How to know when to sell Mutual Funds
Chuck Jaffe
MarketWatch, 12:02 AM ET Aug. 21, 2005

Category: Investing

Please use the comments to demonstrate your own ignorance, unfamiliarity with empirical data and lack of respect for scientific knowledge. Be sure to create straw men and argue against things I have neither said nor implied. If you could repeat previously discredited memes or steer the conversation into irrelevant, off topic discussions, it would be appreciated. Lastly, kindly forgo all civility in your discourse . . . you are, after all, anonymous.

7 Responses to “When to Sell Mutual Funds”

  1. Larry Nusbaum, Scottsdale says:

    Random thoughts:
    1. When the market has dropped below the 200 DMA.
    2. When the sector is in distribution and has fallen below it’s 50 or 70 DMA.
    3. When you have a decline of 7-10%
    4. When the sector has risen high enough to be too overweight in your specific portfolio.
    5. Upon inheritence
    6. When you broker’s baby needs a new pair of shoes.
    7. When you want to lighten up and take money off the table after a big move in the sector or the market.
    8. When you sit down each quarter or each year to re-balance.
    We don’t have to be all in or all out……..

  2. nate says:

    People may want to consider taxes-

  3. Larry Nusbaum, Scottsdale says:

    People may want to consider taxes-
    Posted by: nate | Sep 4, 2005 5:01:00 PM
    VERY BAD IDEA, nate

  4. nate says:

    why is that a bad idea? i am not saying taxes should be the only guide or even the primary guide. however, taxes arguably should be considered.

  5. Larry Nusbaum, Scottsdale says:

    Because, taxes should not be considered. (Another reason why I like real estate: no tax worries)

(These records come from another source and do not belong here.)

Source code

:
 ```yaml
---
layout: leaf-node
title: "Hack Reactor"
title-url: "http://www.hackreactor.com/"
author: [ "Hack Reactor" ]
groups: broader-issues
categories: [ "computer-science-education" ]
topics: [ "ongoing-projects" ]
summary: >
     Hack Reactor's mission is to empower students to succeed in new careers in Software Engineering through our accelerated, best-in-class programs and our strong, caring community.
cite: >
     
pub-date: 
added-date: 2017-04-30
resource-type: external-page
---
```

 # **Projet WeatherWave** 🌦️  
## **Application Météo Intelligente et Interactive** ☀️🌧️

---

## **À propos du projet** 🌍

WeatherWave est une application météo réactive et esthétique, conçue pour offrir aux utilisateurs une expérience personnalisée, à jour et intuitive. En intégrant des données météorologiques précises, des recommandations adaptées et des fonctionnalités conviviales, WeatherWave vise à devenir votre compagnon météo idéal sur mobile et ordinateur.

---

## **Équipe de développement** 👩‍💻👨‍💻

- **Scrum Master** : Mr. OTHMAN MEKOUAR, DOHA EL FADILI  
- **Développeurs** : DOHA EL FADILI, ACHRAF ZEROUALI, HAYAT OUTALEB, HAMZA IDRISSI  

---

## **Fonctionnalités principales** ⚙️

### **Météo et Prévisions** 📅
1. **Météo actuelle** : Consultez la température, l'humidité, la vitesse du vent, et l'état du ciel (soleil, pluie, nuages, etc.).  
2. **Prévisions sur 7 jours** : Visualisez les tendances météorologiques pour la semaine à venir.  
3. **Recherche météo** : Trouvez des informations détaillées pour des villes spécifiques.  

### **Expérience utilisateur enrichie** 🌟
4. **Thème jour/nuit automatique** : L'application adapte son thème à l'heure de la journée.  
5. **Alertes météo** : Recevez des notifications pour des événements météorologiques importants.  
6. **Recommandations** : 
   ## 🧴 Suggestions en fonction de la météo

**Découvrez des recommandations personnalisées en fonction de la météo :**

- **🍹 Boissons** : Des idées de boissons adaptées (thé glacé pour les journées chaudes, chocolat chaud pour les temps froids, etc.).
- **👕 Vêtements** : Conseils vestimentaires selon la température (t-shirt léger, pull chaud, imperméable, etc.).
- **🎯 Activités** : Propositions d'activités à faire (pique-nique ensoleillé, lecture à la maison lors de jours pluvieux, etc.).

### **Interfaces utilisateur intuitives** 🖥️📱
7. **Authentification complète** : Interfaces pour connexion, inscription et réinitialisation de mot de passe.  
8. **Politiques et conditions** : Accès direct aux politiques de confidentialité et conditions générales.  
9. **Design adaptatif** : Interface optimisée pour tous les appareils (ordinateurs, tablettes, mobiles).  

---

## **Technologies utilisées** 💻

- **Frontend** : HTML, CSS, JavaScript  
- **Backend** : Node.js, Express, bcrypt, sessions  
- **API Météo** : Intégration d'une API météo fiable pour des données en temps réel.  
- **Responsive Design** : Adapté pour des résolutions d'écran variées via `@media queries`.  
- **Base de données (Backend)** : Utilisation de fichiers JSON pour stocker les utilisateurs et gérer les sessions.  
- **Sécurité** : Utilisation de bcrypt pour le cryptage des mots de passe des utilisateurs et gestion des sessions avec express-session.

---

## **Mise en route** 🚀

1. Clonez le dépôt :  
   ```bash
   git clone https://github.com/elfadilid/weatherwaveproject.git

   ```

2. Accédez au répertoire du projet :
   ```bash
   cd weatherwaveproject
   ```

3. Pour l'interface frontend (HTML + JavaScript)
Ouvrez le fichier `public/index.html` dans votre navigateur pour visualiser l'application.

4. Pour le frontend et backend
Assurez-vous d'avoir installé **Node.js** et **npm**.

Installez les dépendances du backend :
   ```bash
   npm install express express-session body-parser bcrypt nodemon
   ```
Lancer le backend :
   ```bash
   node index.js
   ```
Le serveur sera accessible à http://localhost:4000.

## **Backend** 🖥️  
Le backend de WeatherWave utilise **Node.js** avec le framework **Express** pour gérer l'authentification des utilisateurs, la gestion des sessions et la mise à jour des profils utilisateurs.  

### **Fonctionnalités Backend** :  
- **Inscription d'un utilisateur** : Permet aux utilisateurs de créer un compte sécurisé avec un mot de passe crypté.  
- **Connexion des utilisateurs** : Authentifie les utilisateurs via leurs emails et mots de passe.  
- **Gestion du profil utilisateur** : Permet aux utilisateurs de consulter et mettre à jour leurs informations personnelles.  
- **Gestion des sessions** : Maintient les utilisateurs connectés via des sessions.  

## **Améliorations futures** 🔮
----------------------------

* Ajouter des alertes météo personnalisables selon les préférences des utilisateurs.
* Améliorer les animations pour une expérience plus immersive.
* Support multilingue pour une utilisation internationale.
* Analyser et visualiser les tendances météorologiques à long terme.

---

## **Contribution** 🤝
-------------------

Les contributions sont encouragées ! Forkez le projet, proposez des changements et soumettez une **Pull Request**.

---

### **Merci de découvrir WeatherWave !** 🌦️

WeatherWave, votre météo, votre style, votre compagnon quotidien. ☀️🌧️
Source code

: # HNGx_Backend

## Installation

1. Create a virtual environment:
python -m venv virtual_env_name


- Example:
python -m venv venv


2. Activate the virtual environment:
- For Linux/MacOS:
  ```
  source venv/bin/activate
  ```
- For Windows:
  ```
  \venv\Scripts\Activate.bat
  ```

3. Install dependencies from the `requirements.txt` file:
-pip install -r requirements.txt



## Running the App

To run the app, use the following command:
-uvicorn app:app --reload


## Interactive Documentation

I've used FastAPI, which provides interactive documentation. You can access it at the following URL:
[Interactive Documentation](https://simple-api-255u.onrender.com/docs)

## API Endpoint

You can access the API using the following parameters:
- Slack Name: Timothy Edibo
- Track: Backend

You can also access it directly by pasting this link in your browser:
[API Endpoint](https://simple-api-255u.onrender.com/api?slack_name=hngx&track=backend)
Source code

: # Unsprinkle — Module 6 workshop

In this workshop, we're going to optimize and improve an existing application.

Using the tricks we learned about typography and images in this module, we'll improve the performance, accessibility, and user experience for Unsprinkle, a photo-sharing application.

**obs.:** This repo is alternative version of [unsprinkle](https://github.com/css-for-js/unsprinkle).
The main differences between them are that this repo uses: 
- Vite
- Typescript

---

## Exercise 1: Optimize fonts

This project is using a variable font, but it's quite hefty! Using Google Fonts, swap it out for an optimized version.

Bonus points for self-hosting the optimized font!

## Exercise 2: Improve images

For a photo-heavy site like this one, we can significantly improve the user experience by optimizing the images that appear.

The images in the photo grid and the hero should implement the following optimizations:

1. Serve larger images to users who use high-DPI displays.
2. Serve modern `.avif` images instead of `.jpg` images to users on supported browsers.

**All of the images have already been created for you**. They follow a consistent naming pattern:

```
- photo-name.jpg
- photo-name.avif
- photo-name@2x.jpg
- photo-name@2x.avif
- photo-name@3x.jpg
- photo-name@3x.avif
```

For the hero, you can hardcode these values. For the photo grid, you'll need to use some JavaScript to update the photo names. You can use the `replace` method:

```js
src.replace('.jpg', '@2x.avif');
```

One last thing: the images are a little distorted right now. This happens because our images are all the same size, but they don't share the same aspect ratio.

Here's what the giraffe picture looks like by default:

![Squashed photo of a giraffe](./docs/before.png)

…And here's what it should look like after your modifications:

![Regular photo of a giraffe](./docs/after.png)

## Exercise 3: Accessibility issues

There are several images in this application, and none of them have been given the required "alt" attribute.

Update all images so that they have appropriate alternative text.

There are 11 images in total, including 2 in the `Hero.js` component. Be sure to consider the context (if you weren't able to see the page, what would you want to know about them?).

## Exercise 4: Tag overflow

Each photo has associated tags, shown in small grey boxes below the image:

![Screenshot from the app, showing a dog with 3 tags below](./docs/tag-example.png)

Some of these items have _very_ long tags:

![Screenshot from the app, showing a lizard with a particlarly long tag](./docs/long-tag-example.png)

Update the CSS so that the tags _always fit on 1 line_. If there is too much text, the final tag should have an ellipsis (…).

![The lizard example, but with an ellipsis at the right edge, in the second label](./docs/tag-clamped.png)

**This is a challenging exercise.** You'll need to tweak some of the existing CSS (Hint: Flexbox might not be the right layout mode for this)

  6. What Larry is suggeting is that trading decisions colored by Tax elements tend to work out to the detriment of both — i.e., not selling something that’s showing signs of deteriorating because you have a profit and dont want to pay capital gains taxes on it. Oftentimes, you end up losing the profit (and hence have no capital gains and therefore pay no taxes).

    My goal is pay $1B in capital gains taxes.

  7. Larry Nusbaum, Scottsdale says:

    What? $1B in taxes? That would mean you would have been “forced” into taking about $5 billion in cap gains! LOL
    With real estate, we can defer (IRC1031 exchange) taxes indefinitely or avoid (Private Annuity Trust, Charitable Gift Trust taxes.